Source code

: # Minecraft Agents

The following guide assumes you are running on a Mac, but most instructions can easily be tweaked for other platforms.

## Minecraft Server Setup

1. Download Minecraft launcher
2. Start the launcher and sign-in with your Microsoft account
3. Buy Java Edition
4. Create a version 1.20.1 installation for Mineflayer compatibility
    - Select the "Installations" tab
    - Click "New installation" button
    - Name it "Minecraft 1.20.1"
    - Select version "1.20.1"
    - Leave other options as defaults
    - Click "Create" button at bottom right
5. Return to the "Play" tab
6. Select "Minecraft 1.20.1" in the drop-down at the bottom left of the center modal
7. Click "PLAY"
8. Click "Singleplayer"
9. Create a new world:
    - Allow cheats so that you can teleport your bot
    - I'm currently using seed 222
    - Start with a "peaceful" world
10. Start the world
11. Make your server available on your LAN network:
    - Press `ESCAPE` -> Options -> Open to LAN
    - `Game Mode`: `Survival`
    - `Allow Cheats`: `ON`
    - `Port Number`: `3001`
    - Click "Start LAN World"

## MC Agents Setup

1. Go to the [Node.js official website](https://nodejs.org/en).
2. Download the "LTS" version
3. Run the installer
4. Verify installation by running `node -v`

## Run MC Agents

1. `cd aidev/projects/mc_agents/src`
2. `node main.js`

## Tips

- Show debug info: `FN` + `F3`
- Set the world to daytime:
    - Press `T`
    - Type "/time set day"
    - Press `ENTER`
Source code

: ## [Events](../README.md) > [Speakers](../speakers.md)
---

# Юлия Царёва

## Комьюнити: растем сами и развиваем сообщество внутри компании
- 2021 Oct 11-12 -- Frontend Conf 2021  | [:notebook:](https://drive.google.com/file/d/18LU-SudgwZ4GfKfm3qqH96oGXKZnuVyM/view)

### Action item
Using the material above, gather every line that includes "running".

### Exercise response
The following guide assumes you are running on a Mac, but most instructions can easily be tweaked for other platforms.
4. Verify installation by running `node -v`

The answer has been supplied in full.